Eclesiastés 3:1-8
TODO TIENE SU TIEMPO
“...Un momento para la guerra, y un momento para la paz”.
Eclesiastés 3:8
Seguramente está al tanto de lo que ocurre en otras regiones del mundo, o, tal vez, en su propio lugar. Naciones que han vivido los estragos de la guerra, gobiernos que violan los tratados de paz, o grupos guerrilleros que se dedican a provocar el caos y la incertidumbre en distintas partes del mundo. Aun en países que no se caracterizan por entrar en guerra con las naciones vecinas, viven bajo un clima de violencia constante de grupos criminales que gobiernan de facto las regiones donde se asientan.
Las palabras del pasaje de hoy pueden hacer que el corazón de muchas personas se estremezca. Aparecen al final de una lista de elementos opuestos, como el nacimiento y la muerte, o el amor y el odio.
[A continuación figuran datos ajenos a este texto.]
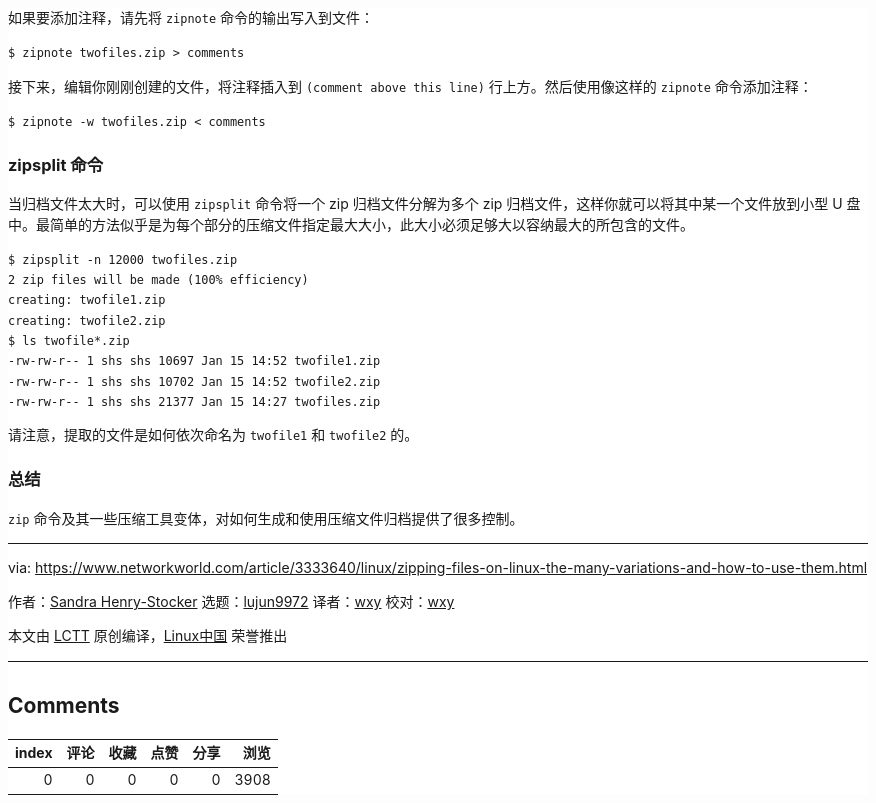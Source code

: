 如果要添加注释，请先将 `zipnote` 命令的输出写入到文件：

```shell
$ zipnote twofiles.zip > comments
```

接下来，编辑你刚刚创建的文件，将注释插入到 `(comment above this line)` 行上方。然后使用像这样的 `zipnote` 命令添加注释：

```shell
$ zipnote -w twofiles.zip < comments
```

### zipsplit 命令

当归档文件太大时，可以使用 `zipsplit` 命令将一个 zip 归档文件分解为多个 zip 归档文件，这样你就可以将其中某一个文件放到小型 U 盘中。最简单的方法似乎是为每个部分的压缩文件指定最大大小，此大小必须足够大以容纳最大的所包含的文件。

```shell
$ zipsplit -n 12000 twofiles.zip
2 zip files will be made (100% efficiency)
creating: twofile1.zip
creating: twofile2.zip
$ ls twofile*.zip
-rw-rw-r-- 1 shs shs 10697 Jan 15 14:52 twofile1.zip
-rw-rw-r-- 1 shs shs 10702 Jan 15 14:52 twofile2.zip
-rw-rw-r-- 1 shs shs 21377 Jan 15 14:27 twofiles.zip
```

请注意，提取的文件是如何依次命名为 `twofile1` 和 `twofile2` 的。

### 总结

`zip` 命令及其一些压缩工具变体，对如何生成和使用压缩文件归档提供了很多控制。

---

via: <https://www.networkworld.com/article/3333640/linux/zipping-files-on-linux-the-many-variations-and-how-to-use-them.html>

作者：[Sandra Henry-Stocker](https://www.networkworld.com/author/Sandra-Henry_Stocker/) 选题：[lujun9972](https://github.com/lujun9972) 译者：[wxy](https://github.com/wxy) 校对：[wxy](https://github.com/wxy)

本文由 [LCTT](https://github.com/LCTT/TranslateProject) 原创编译，[Linux中国](https://linux.cn/) 荣誉推出

***

## Comments


|   index |   评论 |   收藏 |   点赞 |   分享 |   浏览 |
|--------:|-------:|-------:|-------:|-------:|-------:|
|       0 |      0 |      0 |      0 |      0 |   3908 |
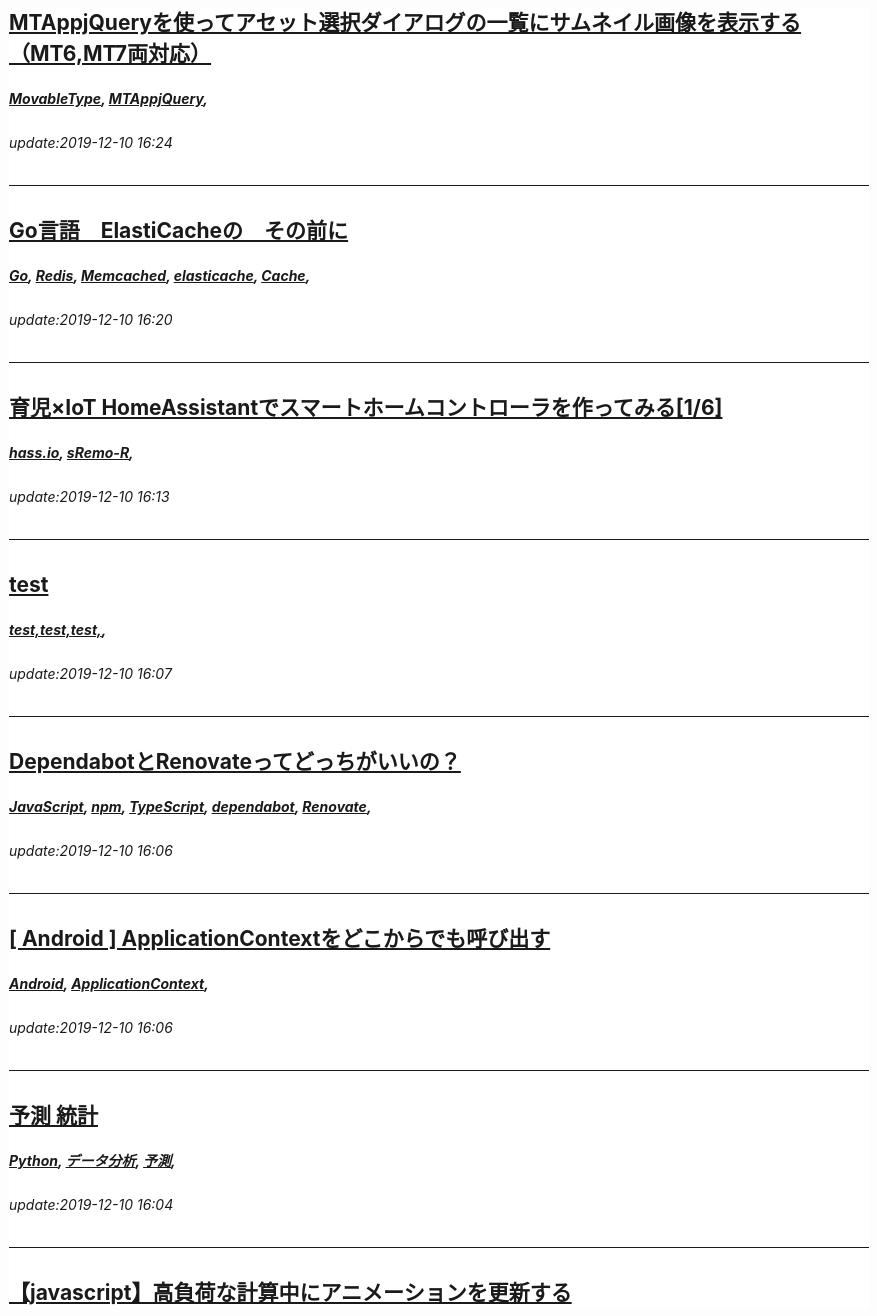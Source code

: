 ## [MTAppjQueryを使ってアセット選択ダイアログの一覧にサムネイル画像を表示する（MT6,MT7両対応）](https://qiita.com/kmatsuo/items/09dc63ef94291aecf52a)
##### [MovableType](https://qiita.com/tags/MovableType), [MTAppjQuery](https://qiita.com/tags/MTAppjQuery), 
###### update:2019-12-10 16:24
---
## [Go言語　ElastiCacheの　その前に](https://qiita.com/mxxxxkxxxx/items/a4e526d5b52393668a79)
##### [Go](https://qiita.com/tags/Go), [Redis](https://qiita.com/tags/Redis), [Memcached](https://qiita.com/tags/Memcached), [elasticache](https://qiita.com/tags/elasticache), [Cache](https://qiita.com/tags/Cache), 
###### update:2019-12-10 16:20
---
## [育児×IoT HomeAssistantでスマートホームコントローラを作ってみる[1/6]](https://qiita.com/naka-kazz/items/091ddbc883d07661f55a)
##### [hass.io](https://qiita.com/tags/hass.io), [sRemo-R](https://qiita.com/tags/sRemo-R), 
###### update:2019-12-10 16:13
---
## [test](https://qiita.com/atsushiKojima/items/916dcde61bc1b76643d0)
##### [test,test,test,](https://qiita.com/tags/test,test,test,), 
###### update:2019-12-10 16:07
---
## [DependabotとRenovateってどっちがいいの？](https://qiita.com/takiga/items/6ec7b9c9613ec8bf7d51)
##### [JavaScript](https://qiita.com/tags/JavaScript), [npm](https://qiita.com/tags/npm), [TypeScript](https://qiita.com/tags/TypeScript), [dependabot](https://qiita.com/tags/dependabot), [Renovate](https://qiita.com/tags/Renovate), 
###### update:2019-12-10 16:06
---
## [[ Android ] ApplicationContextをどこからでも呼び出す](https://qiita.com/QiitaD/items/0c4a0671fa7a37beade2)
##### [Android](https://qiita.com/tags/Android), [ApplicationContext](https://qiita.com/tags/ApplicationContext), 
###### update:2019-12-10 16:06
---
## [予測 統計](https://qiita.com/banana19980702/items/26b8d9d7be77eaa5511b)
##### [Python](https://qiita.com/tags/Python), [データ分析](https://qiita.com/tags/データ分析), [予測](https://qiita.com/tags/予測), 
###### update:2019-12-10 16:04
---
## [【javascript】高負荷な計算中にアニメーションを更新する](https://qiita.com/u-shiba/items/357cea4a9108fe6b6c29)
Pero para nosotros que estamos siendo testigos de los devastadores efectos de la guerra con armamentos cada vez más sofisticados, nos preguntamos qué quiere decir un pasaje como éste. ¿Significa que ni siquiera Dios puede evitar que la violencia y la guerra se desaten, así como el odio y la muerte parecen realidades inevitables?
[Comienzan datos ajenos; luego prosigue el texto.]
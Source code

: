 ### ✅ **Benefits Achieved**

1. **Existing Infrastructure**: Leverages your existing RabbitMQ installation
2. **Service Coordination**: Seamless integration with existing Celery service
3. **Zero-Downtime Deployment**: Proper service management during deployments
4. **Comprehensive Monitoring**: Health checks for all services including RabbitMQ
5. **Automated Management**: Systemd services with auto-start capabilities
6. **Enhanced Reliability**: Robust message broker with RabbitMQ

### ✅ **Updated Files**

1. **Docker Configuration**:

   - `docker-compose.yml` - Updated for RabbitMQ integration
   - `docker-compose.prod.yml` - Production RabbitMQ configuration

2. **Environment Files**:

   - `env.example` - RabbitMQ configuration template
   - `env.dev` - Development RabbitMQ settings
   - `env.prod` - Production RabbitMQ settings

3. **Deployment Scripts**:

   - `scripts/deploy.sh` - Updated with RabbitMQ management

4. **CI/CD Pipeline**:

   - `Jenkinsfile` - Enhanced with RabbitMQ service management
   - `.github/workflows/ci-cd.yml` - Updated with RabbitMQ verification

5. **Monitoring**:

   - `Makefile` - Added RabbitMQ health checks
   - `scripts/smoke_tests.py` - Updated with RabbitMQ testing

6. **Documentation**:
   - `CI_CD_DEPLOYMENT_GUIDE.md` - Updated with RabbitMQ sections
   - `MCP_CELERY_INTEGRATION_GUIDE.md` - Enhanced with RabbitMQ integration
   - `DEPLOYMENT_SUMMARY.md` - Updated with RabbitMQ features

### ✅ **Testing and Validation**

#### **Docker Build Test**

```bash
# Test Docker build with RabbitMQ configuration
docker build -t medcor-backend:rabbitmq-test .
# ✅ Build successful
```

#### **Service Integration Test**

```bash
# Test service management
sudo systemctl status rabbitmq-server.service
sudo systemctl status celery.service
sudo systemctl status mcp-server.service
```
Por supuesto que no. Lo que este pasaje nos confirma es la soberanía de Dios quien puede utilizar las realidades de este mundo caído para el cumplimiento de sus propósitos. Aunque a nosotros nos cueste trabajo entender por qué suceden estas cosas, confiemos en que el Dios sabio sí sabe por qué las permite.
Señor, ayúdame a confiar que en tiempos de adversidad pueda contar con tu protección. En el nombre de Jesús, Amén.